- [WHAT IS NEEDED]: Reproduce only the lines of the material below that start at the line containing "- [Azure Video" and stop at the line containing "## Scenario details". Keep both end lines.

- [RECORD SET]:
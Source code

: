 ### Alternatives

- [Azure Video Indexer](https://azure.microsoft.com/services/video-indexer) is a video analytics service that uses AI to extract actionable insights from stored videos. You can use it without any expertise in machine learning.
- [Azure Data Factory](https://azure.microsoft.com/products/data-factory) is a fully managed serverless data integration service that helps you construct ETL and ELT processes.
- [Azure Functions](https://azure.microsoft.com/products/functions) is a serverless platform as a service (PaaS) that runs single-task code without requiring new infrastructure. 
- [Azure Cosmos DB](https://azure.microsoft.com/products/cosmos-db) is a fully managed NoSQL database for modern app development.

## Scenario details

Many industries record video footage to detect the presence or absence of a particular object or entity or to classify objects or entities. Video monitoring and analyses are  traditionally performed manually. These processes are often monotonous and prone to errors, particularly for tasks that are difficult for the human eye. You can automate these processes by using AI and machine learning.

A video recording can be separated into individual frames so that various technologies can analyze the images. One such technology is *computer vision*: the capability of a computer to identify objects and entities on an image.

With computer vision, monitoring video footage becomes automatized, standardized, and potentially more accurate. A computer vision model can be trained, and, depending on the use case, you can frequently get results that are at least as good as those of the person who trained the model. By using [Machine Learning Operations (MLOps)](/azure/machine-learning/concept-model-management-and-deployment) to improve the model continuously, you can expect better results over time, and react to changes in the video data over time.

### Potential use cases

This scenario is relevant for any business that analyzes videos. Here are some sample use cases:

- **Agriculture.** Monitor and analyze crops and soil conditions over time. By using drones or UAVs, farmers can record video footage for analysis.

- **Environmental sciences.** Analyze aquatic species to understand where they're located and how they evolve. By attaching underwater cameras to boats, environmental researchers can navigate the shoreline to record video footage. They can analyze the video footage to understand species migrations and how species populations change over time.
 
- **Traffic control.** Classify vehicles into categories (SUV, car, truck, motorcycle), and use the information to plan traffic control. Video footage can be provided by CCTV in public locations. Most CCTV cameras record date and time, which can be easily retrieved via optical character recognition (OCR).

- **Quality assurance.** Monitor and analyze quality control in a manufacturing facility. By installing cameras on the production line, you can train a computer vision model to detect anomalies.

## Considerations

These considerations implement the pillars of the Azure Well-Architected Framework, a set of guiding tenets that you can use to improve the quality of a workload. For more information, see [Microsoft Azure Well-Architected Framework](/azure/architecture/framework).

- [EXPECTED OUTPUT]:
- [Azure Video Indexer](https://azure.microsoft.com/services/video-indexer) is a video analytics service that uses AI to extract actionable insights from stored videos. You can use it without any expertise in machine learning.
- [Azure Data Factory](https://azure.microsoft.com/products/data-factory) is a fully managed serverless data integration service that helps you construct ETL and ELT processes.
- [Azure Functions](https://azure.microsoft.com/products/functions) is a serverless platform as a service (PaaS) that runs single-task code without requiring new infrastructure. 
- [Azure Cosmos DB](https://azure.microsoft.com/products/cosmos-db) is a fully managed NoSQL database for modern app development.

## Scenario details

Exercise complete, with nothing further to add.